The Canon's Pivotal and Problematic Middle Age

Saturday, January 5, 2013: 9:20 AM
Napoleon Ballroom D1 (Sheraton New Orleans)
Hui Yin, Hunan University
With a renaissance spirit, Song Confucians championed the ancient Classics and emphasized insight into the sages’ profound meaning to rectify social-political disorder and to counter the pervasive legacy of Buddhism and Taoism which had dominated China for centuries. Why was the Song an especially transformative period for the Classics? Zhu Xi’s interpretations systematized the Five Classics; moreover, he elevated the “Four Books” to such superior status that these texts along with his commentaries soon became the core curriculum for the civil service examinations. Inquiring into what was the essential and unique Song character of classical scholarship, we will highlight the canonical Ritual Classics because these texts had been crucial for centuries.

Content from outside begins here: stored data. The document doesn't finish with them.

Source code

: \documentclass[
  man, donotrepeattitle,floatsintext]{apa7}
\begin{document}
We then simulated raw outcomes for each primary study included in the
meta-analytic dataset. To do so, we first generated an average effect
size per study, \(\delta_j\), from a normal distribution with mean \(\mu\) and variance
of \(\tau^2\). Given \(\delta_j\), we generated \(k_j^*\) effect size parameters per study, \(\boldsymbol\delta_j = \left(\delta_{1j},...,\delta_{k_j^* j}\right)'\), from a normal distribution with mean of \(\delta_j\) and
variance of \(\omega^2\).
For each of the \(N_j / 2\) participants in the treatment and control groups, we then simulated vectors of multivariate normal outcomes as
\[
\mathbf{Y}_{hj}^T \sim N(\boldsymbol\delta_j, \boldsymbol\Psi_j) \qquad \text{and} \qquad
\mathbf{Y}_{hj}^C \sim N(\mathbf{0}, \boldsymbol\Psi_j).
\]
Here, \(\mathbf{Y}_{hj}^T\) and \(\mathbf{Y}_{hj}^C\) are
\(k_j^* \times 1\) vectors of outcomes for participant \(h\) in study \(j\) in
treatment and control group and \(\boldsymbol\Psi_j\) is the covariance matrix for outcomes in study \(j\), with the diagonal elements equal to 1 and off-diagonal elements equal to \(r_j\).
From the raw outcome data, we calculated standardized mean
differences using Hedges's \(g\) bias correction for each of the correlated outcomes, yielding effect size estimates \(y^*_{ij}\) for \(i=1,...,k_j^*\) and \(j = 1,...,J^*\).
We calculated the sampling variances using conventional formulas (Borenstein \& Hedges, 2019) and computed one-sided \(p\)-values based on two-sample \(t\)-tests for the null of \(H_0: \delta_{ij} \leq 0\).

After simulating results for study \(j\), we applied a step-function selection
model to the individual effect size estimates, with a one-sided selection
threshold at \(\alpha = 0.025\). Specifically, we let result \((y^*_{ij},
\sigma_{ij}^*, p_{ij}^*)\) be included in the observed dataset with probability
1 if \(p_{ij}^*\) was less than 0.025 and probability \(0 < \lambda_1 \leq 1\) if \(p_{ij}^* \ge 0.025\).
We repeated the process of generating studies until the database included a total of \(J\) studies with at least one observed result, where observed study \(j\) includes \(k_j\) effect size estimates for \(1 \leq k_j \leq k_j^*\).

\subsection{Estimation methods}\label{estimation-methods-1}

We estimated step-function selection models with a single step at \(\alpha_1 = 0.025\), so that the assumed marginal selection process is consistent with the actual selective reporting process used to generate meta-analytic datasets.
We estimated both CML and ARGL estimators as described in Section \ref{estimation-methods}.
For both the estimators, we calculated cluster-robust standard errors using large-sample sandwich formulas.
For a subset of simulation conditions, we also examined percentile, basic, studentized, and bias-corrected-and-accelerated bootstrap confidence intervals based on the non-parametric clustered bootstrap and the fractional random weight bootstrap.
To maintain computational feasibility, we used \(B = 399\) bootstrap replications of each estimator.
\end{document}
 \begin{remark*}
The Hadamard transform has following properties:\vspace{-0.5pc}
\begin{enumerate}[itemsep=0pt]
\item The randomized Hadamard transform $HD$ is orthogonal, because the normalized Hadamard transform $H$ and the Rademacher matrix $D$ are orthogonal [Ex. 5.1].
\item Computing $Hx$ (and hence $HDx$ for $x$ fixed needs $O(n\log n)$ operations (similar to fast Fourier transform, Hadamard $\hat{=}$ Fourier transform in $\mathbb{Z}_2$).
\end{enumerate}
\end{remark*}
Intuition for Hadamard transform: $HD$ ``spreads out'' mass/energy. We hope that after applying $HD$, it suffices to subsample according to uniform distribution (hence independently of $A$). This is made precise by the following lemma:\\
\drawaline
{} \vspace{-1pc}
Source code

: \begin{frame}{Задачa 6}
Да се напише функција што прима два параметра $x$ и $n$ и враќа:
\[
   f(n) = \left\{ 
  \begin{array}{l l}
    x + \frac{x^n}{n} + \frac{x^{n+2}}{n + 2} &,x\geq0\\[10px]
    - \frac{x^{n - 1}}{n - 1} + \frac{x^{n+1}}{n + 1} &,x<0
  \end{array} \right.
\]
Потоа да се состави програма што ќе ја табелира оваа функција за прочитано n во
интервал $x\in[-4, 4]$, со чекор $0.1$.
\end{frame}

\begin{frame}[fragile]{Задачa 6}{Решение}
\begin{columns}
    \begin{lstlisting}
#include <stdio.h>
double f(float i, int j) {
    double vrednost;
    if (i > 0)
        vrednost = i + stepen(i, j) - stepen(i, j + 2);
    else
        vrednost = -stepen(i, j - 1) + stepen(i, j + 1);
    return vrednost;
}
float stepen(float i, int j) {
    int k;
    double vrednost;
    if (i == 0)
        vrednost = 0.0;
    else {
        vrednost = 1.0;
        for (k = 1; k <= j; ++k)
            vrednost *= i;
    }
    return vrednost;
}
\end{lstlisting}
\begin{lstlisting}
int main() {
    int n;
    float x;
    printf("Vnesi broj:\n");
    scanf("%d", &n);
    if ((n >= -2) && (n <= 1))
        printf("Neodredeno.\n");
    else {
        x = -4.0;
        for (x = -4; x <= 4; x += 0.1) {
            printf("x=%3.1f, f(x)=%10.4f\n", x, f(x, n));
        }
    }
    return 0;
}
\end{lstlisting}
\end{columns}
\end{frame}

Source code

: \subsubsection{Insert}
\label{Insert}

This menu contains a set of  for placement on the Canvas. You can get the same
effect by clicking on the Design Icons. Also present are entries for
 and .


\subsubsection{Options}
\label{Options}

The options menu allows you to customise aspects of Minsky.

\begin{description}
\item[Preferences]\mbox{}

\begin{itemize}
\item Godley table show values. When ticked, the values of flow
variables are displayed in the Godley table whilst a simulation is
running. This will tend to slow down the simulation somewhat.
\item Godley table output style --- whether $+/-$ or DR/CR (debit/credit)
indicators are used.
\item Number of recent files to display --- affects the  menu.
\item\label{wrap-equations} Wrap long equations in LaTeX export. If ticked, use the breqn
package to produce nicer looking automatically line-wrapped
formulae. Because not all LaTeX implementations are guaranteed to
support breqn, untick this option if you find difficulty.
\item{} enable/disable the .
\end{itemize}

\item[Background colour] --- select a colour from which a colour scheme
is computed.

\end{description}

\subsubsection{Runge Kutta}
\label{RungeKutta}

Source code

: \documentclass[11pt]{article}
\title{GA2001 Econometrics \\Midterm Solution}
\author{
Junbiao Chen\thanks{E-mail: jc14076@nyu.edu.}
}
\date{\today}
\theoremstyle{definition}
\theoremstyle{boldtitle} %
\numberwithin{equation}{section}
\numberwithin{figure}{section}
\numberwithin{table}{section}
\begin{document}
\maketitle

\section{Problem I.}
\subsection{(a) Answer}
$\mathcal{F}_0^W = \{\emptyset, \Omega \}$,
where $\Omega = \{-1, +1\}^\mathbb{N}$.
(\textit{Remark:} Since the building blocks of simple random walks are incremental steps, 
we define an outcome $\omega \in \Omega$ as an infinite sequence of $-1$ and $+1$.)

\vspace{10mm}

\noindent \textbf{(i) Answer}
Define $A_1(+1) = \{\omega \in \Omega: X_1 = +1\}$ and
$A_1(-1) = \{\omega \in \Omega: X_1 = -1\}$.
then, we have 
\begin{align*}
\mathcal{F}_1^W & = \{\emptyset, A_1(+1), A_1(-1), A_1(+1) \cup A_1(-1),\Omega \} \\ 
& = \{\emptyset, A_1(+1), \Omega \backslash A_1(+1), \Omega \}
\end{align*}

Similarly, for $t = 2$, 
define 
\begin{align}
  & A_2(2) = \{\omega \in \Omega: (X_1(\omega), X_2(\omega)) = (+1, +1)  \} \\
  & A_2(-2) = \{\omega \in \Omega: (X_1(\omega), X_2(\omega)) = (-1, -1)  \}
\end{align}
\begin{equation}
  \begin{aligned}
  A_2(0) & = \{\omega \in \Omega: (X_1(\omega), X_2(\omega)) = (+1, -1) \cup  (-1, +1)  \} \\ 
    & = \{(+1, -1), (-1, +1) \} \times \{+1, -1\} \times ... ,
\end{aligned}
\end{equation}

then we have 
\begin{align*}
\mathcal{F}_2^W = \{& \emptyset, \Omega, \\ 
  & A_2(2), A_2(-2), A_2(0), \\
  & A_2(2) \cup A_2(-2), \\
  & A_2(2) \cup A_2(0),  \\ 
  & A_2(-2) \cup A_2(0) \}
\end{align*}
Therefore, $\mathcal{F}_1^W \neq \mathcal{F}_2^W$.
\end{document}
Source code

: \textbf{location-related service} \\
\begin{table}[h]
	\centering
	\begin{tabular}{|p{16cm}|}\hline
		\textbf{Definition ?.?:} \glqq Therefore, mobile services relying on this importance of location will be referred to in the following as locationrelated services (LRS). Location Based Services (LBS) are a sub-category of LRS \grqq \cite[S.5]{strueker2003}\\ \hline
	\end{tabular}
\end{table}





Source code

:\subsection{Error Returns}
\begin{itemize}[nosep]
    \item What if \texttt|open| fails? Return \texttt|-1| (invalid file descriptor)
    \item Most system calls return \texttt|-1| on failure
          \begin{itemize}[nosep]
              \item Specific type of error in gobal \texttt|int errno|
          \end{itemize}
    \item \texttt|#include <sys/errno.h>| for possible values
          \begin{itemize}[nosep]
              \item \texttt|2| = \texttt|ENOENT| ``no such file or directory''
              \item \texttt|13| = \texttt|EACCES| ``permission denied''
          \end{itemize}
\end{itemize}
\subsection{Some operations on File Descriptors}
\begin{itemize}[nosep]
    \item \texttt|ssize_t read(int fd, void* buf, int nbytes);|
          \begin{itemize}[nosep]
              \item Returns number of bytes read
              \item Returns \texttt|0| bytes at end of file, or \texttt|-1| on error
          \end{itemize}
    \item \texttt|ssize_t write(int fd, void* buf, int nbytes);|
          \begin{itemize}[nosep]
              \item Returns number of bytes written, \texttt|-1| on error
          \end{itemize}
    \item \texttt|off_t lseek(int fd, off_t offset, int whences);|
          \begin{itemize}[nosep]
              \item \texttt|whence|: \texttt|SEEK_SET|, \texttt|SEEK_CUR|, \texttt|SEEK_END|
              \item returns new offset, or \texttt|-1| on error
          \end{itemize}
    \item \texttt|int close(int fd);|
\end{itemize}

We show how Zhu updated ritual practices by focusing on the Yili as the crucial Classic for guidelines on etiquette and also rebalanced the relation between rituals and moral “principles.” Emphasizing rituals as manifesting principles reflected his systemization of the Classics by grounding them in a rationalistic philosophy, as when he equated the classical deity in the heavens with the concept of principle.

Although Chinese culture was significantly reoriented during the Song, and Zhu was a major figure in pivoting the Confucian canon in a direction that influenced East Asian orthodoxy into the twentieth century, Chinese intellectuals increasingly since the seventeenth century have vented hostility toward Zhu’s philosophical system. For instance, Ling Tingkan complained about Song scholars: “what they called learning was not pursued in the Classics, but merely in moral principles.” How was Zhu’s reconstruction of the canon both so influential and so criticized in later centuries? In an effort to open a window on this paradox, we will explore how Zhu’s systematization evoked doubts even among some of his major thirteenth century followers who respected him as the authoritative reader of the Classics.